Pendant ce temps, en Gaspésie, Gilles Gagné se demande ce qu’il adviendra du Soleil. Dans l’est du Québec, il n’y a pas de quotidien, mais Le Soleil a trois collaborateurs dans le Bas-Saint-Laurent, en Gaspésie et sur la Côte-Nord. « Il y a 20 ans, 90-95 % de mes revenus provenaient du Soleil ; maintenant, ce n’est plus que 30-35 % », explique le journaliste.

Aujourd’hui, ce vétéran de l’information travaille aussi pour l’hebdo anglophone The Gaspé Spec et pour Graffici, un hebdomadaire indépendant qui vivote depuis des années. Ce journal créé en 2000 avait particulièrement souffert des coupes dans les centres locaux et de développement (CLD), qui l’avaient privé de revenus récurrents.

Malgré tout, « on est gâtés » en Gaspésie en ce qui a trait aux médias locaux, souligne M. Gagné en parlant notamment des trois hebdos locaux et des deux radios communautaires très dynamiques, avec des salles de nouvelles.

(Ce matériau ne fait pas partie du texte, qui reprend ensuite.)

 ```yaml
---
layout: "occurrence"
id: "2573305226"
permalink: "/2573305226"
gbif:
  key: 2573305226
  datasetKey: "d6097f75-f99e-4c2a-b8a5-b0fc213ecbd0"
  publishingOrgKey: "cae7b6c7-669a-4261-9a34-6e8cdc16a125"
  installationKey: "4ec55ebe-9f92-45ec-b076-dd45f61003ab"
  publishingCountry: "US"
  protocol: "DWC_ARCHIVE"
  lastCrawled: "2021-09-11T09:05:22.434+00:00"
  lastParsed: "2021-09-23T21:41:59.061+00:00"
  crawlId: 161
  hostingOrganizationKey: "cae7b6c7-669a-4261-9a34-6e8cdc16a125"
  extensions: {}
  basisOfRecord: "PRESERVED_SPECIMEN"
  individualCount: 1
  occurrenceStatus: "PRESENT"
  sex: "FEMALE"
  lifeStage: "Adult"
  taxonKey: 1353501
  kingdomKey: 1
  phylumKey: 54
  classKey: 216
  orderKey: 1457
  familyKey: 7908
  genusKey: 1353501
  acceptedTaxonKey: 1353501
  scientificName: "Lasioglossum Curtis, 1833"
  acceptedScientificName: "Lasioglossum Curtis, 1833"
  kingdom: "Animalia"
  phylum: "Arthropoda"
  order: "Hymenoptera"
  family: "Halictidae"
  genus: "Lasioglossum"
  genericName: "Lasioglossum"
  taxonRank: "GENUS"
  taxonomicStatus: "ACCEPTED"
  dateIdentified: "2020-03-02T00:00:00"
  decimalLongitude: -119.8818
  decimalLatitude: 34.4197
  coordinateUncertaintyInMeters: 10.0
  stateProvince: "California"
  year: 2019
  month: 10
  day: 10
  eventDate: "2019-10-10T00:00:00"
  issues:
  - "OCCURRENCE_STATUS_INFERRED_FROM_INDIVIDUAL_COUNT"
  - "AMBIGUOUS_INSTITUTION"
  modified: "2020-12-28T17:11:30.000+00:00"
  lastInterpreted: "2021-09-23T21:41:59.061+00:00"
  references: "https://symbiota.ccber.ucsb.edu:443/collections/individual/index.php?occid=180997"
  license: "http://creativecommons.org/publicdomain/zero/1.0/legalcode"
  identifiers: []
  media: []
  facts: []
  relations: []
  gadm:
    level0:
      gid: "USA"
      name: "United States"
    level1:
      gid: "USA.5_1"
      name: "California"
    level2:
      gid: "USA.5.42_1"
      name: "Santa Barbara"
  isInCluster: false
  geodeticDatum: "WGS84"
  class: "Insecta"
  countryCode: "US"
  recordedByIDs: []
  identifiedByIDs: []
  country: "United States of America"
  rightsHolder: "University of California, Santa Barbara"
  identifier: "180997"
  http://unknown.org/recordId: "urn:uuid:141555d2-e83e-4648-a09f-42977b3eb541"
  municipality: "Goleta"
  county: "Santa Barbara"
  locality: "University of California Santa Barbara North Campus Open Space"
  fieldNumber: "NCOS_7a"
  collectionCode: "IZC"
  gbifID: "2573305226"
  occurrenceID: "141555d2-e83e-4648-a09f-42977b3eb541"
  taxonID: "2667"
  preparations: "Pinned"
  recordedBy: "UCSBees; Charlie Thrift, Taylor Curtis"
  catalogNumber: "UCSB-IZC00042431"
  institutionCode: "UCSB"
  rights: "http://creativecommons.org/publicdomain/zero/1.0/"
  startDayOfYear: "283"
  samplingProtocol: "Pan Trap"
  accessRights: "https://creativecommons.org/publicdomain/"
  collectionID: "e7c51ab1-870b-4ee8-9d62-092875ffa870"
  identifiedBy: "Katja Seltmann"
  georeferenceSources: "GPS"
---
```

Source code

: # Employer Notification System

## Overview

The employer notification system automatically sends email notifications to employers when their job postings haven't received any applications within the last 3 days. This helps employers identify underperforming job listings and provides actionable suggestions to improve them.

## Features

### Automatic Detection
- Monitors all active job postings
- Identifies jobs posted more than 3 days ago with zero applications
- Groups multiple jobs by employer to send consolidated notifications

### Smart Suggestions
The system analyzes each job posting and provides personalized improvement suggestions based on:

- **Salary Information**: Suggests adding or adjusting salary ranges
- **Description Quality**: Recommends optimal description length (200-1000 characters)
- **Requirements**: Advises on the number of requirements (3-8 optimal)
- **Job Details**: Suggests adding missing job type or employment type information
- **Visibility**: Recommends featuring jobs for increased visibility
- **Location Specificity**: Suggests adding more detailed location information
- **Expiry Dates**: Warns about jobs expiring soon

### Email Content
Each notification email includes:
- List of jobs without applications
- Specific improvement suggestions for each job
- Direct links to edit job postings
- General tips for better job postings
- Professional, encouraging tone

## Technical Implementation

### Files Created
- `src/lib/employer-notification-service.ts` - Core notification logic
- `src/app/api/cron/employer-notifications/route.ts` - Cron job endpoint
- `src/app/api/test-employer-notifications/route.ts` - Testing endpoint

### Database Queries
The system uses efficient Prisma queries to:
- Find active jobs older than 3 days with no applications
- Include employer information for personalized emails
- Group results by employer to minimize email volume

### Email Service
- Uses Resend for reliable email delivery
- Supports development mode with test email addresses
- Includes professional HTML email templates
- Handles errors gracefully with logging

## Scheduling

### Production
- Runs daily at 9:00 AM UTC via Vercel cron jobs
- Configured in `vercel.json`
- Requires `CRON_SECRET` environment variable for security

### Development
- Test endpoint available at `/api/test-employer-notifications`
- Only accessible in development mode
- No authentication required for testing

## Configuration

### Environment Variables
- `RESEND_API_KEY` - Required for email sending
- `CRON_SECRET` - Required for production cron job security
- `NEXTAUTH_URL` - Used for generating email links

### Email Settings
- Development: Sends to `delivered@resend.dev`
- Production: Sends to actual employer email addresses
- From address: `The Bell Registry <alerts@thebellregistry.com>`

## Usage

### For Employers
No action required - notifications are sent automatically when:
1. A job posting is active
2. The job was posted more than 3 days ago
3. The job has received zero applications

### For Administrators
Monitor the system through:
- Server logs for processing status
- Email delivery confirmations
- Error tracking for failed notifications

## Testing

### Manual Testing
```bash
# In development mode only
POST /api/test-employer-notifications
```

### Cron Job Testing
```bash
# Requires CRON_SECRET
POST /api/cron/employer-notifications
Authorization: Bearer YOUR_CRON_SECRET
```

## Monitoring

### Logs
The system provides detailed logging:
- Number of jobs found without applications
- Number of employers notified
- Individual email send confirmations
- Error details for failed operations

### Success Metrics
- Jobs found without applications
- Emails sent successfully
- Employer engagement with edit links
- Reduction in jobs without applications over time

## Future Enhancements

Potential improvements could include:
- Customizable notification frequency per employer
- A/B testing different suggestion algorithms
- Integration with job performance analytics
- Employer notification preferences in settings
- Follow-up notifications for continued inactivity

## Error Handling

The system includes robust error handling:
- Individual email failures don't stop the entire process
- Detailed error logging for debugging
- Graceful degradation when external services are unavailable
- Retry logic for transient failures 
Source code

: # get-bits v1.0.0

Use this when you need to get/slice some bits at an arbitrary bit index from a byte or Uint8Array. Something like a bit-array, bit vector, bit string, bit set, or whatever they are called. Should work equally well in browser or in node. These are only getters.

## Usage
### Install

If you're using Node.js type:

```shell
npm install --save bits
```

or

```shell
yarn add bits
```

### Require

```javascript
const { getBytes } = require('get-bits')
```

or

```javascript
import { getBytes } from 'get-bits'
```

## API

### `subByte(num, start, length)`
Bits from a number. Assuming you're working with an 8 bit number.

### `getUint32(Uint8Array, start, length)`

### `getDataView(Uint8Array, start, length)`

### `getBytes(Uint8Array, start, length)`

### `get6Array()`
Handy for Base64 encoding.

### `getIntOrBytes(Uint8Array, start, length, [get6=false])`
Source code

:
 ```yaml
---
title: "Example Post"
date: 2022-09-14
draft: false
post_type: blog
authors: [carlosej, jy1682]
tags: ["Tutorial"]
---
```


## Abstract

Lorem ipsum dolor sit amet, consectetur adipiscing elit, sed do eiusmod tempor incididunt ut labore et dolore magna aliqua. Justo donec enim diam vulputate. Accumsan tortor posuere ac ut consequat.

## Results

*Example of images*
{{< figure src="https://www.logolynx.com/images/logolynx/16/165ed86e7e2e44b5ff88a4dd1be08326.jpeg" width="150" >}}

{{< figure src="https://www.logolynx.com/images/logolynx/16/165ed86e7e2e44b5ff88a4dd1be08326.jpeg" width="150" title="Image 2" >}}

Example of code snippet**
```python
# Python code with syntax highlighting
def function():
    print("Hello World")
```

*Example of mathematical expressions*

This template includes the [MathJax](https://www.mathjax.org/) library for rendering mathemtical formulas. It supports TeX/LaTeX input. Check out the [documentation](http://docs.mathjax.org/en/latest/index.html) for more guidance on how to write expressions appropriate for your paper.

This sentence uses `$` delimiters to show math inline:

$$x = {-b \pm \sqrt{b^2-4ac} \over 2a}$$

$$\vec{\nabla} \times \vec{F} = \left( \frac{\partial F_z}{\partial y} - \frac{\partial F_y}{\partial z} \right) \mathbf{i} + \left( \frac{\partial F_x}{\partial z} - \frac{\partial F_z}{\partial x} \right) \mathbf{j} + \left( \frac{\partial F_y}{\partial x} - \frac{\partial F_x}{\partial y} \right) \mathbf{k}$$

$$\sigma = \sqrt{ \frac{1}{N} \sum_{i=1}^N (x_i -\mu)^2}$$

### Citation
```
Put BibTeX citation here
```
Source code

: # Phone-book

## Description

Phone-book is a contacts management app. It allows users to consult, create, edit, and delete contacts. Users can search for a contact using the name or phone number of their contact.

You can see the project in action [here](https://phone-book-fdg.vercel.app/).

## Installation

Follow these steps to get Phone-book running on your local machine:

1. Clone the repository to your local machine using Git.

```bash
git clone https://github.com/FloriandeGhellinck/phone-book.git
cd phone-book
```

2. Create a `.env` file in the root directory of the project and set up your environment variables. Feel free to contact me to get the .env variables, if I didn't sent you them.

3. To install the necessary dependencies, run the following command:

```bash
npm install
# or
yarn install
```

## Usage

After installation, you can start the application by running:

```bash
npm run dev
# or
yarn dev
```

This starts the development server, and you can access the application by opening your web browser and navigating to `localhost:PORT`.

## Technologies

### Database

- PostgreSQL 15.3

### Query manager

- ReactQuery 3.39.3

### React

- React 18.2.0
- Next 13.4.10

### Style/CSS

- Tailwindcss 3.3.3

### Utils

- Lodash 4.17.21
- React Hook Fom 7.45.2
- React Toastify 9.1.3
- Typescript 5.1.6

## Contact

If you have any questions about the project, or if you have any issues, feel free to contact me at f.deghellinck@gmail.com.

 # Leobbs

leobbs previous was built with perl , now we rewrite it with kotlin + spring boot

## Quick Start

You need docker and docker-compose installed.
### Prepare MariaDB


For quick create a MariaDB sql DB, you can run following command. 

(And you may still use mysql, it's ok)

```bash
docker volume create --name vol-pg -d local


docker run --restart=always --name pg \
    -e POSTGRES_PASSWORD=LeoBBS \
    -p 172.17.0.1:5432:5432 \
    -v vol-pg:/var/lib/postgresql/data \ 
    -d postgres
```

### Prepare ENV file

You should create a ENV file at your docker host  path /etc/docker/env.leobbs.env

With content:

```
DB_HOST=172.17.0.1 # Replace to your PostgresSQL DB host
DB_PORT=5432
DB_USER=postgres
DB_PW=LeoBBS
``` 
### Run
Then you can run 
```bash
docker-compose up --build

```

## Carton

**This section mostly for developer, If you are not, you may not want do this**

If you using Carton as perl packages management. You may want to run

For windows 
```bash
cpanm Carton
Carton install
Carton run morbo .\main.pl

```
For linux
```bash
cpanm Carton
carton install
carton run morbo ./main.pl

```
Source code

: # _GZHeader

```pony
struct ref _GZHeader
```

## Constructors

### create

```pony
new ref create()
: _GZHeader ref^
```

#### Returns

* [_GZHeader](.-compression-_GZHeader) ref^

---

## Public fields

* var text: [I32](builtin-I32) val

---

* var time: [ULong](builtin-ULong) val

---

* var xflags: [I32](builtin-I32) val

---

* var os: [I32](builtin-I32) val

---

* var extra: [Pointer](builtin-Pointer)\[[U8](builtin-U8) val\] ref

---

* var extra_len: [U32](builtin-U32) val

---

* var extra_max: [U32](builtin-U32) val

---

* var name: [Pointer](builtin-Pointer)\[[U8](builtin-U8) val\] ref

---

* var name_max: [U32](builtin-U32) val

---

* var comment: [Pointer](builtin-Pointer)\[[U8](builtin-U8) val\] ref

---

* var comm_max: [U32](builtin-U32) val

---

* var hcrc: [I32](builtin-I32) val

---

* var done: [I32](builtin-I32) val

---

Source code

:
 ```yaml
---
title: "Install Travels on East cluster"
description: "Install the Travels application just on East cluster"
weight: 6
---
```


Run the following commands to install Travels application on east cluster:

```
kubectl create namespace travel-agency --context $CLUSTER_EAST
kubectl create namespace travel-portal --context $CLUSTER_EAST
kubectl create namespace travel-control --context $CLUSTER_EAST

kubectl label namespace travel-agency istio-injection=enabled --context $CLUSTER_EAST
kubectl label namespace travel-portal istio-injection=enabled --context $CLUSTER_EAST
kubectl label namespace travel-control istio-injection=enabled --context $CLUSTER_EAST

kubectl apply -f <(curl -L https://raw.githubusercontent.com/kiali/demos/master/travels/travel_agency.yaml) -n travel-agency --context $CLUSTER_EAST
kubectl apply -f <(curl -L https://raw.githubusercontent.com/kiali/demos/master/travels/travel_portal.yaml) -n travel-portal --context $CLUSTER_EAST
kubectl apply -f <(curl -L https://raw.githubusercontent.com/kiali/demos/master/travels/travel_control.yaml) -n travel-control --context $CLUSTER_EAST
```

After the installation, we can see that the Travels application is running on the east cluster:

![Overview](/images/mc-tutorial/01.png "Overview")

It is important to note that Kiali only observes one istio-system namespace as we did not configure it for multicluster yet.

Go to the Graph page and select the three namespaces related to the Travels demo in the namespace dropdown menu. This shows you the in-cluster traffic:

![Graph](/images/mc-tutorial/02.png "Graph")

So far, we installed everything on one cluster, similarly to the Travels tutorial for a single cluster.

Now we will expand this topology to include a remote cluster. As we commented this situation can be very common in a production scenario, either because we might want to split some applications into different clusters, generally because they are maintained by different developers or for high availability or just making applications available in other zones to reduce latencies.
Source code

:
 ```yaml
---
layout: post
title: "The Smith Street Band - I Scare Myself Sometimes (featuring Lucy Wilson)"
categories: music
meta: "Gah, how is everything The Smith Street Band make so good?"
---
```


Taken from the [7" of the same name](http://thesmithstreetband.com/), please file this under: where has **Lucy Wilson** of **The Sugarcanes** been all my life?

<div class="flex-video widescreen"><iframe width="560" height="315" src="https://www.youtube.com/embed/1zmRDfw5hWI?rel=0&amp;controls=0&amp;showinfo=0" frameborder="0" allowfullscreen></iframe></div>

Cette semaine, quand la ministre fédérale Diane Lebouthillier est venue à Chandler annoncer un investissement de 45 millions dans le train gaspésien, ils étaient six journalistes pour poser des questions. Pas mal, pour une municipalité régionale de comté de 18 000 personnes. À son avis, le principal danger, si Le Soleil ferme, est que la Gaspésie se retrouve en vase clos. « Nos nouvelles vont rester ici, mais on n’aura plus de fenêtre sur le reste du Québec. »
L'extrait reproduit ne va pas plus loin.